Um croata de 51 anos está detido em Caxias por ser, alegadamente, um dos coordenadores de uma organização criminosa constituída por homens e mulheres de vários países, sobretudo do Leste europeu. De acordo com a acusação do Ministério Público (MP), as mulheres furtavam turistas em zonas movimentadas de Lisboa, Porto e Fátima, os homens tratavam da repartição dos proveitos e, alguns, falsificavam documentos e faziam entrar e sair do país outros indivíduos que também tinham como missão apropriarem-se de “bens móveis alheios”. Quando, em Outubro de 2012, a polícia desmantelou a rede, encontrou nas casas dos suspeitos 30 crianças e jovens. Tinham entre 1 mês e 14 anos. A maioria não tinha documentos. Oito destas crianças são filhos do cidadão croata de 51 anos. Que agora ameaça fazer greve de fome porque há mais de um ano que não lhe dão notícias dos filhos.

São 42 volumes, 10.000 páginas, 46 arguidos, 45 dos quais acusados, entre outros, de associação criminosa, e mais de 100 testemunhas. O julgamento terá início no dia 5 de Maio. Chegou a pensar-se em tráfico de menores (ver caixa). Testes de ADN feitos entretanto demonstraram que as 30 crianças eram filhas ou familiares dos arguidos. Muitas têm vivido nos últimos meses em centros de acolhimento. Outras, mantêm-se com familiares que aguardam em liberdade o julgamento.

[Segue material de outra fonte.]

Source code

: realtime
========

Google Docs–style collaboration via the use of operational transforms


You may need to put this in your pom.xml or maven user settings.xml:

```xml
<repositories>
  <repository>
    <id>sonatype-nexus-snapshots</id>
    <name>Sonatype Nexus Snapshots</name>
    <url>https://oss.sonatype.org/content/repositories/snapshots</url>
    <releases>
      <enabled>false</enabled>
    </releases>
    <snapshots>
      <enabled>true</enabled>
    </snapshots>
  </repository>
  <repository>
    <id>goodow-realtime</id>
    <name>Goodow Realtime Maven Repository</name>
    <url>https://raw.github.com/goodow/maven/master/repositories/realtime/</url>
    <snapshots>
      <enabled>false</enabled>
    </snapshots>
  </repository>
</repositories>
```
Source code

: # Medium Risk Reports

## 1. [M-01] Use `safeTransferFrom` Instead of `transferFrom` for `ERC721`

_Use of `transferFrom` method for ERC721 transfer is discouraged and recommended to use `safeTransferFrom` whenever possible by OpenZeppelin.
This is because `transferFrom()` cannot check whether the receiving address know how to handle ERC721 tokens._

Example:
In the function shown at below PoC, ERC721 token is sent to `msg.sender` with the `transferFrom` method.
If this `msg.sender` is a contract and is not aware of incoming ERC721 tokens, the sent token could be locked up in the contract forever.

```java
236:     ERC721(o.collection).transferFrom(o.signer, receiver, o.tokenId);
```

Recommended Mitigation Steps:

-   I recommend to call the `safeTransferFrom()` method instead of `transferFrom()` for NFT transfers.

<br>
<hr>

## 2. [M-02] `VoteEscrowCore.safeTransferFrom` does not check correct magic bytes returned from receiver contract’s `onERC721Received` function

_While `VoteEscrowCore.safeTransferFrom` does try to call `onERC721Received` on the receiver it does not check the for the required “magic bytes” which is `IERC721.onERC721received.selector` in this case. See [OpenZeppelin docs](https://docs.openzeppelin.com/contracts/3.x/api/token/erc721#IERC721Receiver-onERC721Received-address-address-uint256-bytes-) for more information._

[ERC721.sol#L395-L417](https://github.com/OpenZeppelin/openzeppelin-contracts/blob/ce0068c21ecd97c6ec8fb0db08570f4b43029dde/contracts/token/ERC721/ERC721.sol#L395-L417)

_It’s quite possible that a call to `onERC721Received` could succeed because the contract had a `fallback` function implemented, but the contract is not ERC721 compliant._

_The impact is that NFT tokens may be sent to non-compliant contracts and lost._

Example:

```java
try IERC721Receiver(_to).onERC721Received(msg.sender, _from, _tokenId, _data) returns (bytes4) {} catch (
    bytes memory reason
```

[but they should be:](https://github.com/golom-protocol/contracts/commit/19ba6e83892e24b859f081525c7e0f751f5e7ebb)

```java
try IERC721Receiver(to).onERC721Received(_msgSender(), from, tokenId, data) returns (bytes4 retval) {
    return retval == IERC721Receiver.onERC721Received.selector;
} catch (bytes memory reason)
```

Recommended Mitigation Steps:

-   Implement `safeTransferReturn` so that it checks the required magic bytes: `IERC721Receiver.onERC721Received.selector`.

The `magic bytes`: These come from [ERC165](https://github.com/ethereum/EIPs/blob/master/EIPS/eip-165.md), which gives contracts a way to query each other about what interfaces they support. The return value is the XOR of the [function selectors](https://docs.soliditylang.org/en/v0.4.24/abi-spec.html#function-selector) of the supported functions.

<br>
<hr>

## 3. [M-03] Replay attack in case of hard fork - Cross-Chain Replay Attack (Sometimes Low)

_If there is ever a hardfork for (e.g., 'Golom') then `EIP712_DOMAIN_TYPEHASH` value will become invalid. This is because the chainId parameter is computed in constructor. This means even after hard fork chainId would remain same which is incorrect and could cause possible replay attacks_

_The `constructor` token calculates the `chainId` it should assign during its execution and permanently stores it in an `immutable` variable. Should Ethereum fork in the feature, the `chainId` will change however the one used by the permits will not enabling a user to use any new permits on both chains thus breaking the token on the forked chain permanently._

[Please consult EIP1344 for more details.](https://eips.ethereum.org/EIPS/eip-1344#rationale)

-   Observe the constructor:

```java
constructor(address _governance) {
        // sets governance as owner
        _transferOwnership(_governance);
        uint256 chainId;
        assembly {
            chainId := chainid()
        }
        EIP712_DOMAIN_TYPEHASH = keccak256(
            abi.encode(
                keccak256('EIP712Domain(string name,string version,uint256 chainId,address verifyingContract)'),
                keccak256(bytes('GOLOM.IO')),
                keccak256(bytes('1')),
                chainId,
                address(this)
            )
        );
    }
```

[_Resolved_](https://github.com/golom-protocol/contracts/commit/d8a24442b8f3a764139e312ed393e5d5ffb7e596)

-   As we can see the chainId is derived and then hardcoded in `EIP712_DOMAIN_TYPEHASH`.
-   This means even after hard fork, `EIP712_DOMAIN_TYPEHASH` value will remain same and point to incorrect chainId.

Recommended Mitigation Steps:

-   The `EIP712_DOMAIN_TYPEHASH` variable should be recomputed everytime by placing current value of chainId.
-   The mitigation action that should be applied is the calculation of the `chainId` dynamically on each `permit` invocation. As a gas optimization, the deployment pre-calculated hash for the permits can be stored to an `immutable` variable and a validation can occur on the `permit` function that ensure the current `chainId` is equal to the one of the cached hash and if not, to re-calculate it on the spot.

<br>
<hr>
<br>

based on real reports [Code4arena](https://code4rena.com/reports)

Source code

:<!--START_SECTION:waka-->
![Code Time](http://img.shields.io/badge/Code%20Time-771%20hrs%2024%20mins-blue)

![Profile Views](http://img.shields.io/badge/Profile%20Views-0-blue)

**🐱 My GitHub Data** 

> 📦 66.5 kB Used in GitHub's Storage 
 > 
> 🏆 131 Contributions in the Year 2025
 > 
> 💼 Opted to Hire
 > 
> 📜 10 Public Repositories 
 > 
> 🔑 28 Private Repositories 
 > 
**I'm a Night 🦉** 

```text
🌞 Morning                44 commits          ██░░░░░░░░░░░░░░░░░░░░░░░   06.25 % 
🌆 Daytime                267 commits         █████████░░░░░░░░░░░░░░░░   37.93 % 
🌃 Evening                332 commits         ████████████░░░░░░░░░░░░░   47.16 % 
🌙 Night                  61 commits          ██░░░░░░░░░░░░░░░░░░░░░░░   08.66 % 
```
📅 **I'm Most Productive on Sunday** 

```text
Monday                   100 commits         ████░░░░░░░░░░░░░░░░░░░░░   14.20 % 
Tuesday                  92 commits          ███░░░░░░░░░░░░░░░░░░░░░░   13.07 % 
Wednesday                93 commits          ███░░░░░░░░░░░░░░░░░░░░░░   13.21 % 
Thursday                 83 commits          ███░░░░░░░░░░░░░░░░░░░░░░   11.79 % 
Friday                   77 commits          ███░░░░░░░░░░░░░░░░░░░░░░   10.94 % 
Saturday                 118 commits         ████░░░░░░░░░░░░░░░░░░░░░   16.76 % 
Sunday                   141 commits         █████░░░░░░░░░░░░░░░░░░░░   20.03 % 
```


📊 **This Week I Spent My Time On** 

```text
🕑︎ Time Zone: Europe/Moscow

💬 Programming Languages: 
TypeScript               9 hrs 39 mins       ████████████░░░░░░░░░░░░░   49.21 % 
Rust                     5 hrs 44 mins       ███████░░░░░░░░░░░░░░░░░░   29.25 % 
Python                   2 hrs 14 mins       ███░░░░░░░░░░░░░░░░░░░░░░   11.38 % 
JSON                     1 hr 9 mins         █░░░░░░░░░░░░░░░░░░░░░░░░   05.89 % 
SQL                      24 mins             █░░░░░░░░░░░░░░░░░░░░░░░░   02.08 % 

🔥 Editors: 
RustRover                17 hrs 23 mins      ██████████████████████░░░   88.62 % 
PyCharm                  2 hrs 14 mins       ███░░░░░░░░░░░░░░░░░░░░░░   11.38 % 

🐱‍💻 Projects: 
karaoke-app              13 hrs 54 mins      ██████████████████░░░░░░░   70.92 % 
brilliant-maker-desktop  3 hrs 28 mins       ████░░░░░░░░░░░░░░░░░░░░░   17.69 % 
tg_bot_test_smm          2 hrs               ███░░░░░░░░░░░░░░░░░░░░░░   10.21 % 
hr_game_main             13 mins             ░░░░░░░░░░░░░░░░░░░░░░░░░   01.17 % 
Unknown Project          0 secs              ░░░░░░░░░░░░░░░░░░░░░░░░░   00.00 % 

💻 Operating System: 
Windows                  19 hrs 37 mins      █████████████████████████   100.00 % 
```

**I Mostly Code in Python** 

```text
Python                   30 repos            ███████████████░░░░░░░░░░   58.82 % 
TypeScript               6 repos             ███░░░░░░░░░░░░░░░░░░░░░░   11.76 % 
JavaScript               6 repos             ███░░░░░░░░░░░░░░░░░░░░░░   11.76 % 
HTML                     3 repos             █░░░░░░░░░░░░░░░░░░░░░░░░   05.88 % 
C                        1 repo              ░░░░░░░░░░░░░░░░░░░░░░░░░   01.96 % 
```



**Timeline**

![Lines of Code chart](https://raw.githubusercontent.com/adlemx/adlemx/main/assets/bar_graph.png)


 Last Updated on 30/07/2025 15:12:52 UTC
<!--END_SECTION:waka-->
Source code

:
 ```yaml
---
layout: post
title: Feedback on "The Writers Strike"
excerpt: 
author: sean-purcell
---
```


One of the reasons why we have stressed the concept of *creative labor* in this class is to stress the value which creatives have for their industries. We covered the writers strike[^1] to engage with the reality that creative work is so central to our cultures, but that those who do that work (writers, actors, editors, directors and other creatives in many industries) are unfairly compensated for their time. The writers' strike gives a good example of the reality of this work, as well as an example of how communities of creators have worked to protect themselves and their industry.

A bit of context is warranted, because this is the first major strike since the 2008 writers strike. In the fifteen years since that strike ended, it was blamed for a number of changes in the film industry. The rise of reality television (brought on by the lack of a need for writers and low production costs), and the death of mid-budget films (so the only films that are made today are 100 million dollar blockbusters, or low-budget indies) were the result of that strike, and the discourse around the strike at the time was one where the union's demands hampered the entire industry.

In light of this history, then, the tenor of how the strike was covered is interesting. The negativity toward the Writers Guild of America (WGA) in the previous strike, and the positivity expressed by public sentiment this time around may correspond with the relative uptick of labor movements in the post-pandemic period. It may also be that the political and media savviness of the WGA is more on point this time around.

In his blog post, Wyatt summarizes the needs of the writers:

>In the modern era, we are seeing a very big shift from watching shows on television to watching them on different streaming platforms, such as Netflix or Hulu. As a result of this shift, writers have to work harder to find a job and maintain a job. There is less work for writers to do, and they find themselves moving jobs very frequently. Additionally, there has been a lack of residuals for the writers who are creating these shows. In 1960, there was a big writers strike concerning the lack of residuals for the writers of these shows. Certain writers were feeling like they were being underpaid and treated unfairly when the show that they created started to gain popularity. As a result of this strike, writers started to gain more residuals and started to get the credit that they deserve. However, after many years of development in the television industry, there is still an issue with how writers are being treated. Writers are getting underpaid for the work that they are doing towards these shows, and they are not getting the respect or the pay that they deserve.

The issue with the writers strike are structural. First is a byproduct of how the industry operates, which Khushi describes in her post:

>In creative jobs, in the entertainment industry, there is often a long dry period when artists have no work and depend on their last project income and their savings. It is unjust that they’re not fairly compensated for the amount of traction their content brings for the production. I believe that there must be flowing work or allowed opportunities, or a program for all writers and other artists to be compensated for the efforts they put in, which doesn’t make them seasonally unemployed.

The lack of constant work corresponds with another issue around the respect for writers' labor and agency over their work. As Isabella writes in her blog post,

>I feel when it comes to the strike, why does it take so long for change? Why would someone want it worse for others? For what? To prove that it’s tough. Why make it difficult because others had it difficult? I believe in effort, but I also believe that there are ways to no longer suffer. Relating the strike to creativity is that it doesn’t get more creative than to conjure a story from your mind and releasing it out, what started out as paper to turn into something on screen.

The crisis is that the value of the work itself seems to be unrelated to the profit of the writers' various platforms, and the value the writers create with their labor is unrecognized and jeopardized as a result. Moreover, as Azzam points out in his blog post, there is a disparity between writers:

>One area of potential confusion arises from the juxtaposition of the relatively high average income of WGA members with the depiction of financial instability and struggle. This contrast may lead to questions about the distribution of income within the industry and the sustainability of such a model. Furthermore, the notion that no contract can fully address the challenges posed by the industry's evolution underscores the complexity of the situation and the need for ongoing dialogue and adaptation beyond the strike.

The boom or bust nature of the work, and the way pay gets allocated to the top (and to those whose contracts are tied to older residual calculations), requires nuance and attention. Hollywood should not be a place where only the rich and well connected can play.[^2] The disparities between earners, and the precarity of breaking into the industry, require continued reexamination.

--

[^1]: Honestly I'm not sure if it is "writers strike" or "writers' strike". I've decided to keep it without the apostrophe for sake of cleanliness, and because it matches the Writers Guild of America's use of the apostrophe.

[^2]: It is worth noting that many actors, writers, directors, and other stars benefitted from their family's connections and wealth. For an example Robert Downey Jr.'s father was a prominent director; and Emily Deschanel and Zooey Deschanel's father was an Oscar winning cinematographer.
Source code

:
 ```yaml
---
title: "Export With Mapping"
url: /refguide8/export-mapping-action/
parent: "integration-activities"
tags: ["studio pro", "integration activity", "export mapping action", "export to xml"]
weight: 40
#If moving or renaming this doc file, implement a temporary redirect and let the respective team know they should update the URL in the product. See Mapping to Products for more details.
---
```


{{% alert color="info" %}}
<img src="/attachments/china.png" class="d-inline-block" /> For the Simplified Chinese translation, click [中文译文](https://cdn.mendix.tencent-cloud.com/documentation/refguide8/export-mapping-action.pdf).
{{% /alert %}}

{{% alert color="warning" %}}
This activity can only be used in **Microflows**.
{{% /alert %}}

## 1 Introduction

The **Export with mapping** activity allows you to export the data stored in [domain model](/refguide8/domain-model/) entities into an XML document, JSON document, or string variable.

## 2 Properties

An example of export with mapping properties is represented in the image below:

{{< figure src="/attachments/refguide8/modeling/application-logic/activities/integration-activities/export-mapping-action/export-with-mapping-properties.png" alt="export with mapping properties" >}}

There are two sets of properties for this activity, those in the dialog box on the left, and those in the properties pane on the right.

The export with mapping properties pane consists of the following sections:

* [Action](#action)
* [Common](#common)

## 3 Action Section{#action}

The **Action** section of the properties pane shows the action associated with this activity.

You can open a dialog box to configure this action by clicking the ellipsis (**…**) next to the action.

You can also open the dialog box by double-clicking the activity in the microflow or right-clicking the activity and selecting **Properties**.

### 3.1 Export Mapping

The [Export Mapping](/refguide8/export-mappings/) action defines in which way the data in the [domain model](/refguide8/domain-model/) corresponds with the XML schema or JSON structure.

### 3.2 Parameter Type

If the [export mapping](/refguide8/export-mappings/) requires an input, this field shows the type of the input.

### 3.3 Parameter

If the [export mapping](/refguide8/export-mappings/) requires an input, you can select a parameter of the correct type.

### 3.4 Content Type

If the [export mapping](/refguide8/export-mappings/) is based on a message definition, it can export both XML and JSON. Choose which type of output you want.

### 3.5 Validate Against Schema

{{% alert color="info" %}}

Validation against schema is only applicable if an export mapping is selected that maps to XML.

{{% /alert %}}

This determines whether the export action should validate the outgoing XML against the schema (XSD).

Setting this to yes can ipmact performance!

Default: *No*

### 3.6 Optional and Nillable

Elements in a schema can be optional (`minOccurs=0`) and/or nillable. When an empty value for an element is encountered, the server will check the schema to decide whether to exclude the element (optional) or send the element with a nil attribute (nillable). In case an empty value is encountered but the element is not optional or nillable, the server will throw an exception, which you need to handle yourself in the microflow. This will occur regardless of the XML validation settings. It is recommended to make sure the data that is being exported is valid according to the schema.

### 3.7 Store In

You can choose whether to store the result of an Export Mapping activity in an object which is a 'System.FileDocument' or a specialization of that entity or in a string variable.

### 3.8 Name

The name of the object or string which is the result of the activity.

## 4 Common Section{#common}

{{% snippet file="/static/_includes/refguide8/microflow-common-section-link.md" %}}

O croata, representado pelo advogado Pedro Proença, está acusado de 53 crimes, dos quais 1 de associação criminosa, outro de auxílio à imigração ilegal, outro de falsificação de documentos e 14 de violência doméstica, relacionados com a forma e ele e as duas mulheres com quem vivia, também arguidas, alegadamente tratavam os filhos — “Não prestaram os cuidados necessários aos menores que tinham à sua guarda, privando-os de alimentação, vestuário, higiene, escolaridade, condições de habitabilidade e cuidados médicos adequados ao seu número, idade e doença”, lê-se na acusação.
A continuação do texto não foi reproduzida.